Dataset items
------------------------------

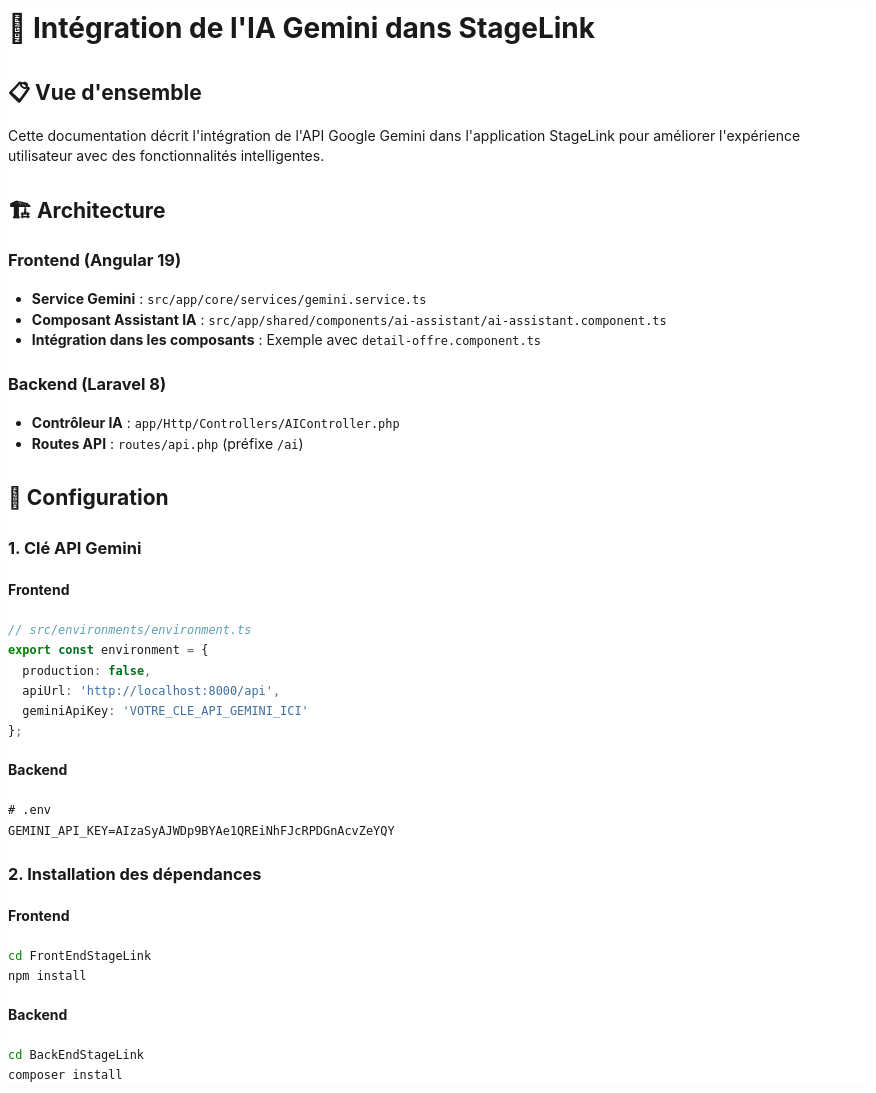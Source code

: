 # 🤖 Intégration de l'IA Gemini dans StageLink

## 📋 Vue d'ensemble

Cette documentation décrit l'intégration de l'API Google Gemini dans l'application StageLink pour améliorer l'expérience utilisateur avec des fonctionnalités intelligentes.

## 🏗️ Architecture

### Frontend (Angular 19)
- **Service Gemini** : `src/app/core/services/gemini.service.ts`
- **Composant Assistant IA** : `src/app/shared/components/ai-assistant/ai-assistant.component.ts`
- **Intégration dans les composants** : Exemple avec `detail-offre.component.ts`

### Backend (Laravel 8)
- **Contrôleur IA** : `app/Http/Controllers/AIController.php`
- **Routes API** : `routes/api.php` (préfixe `/ai`)

## 🔧 Configuration

### 1. Clé API Gemini

#### Frontend
```typescript
// src/environments/environment.ts
export const environment = {
  production: false,
  apiUrl: 'http://localhost:8000/api',
  geminiApiKey: 'VOTRE_CLE_API_GEMINI_ICI'
};
```

#### Backend
```env
# .env
GEMINI_API_KEY=AIzaSyAJWDp9BYAe1QREiNhFJcRPDGnAcvZeYQY
```

### 2. Installation des dépendances

#### Frontend
```bash
cd FrontEndStageLink
npm install
```

#### Backend
```bash
cd BackEndStageLink
composer install
```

------------------------------

→ YOUR INSTRUCTIONS: Copy every record exactly, without the pictures.

→ WRITTEN SOLUTION:
Source code

: # 🤖 Intégration de l'IA Gemini dans StageLink

## 📋 Vue d'ensemble

Cette documentation décrit l'intégration de l'API Google Gemini dans l'application StageLink pour améliorer l'expérience utilisateur avec des fonctionnalités intelligentes.

## 🏗️ Architecture

### Frontend (Angular 19)
- **Service Gemini** : `src/app/core/services/gemini.service.ts`
- **Composant Assistant IA** : `src/app/shared/components/ai-assistant/ai-assistant.component.ts`
- **Intégration dans les composants** : Exemple avec `detail-offre.component.ts`

### Backend (Laravel 8)
- **Contrôleur IA** : `app/Http/Controllers/AIController.php`
- **Routes API** : `routes/api.php` (préfixe `/ai`)

## 🔧 Configuration

### 1. Clé API Gemini

#### Frontend
```typescript
// src/environments/environment.ts
export const environment = {
  production: false,
  apiUrl: 'http://localhost:8000/api',
  geminiApiKey: 'VOTRE_CLE_API_GEMINI_ICI'
};
```

#### Backend
```env
# .env
GEMINI_API_KEY=AIzaSyAJWDp9BYAe1QREiNhFJcRPDGnAcvZeYQY
```

### 2. Installation des dépendances

#### Frontend
```bash
cd FrontEndStageLink
npm install
```

#### Backend
```bash
cd BackEndStageLink
composer install
```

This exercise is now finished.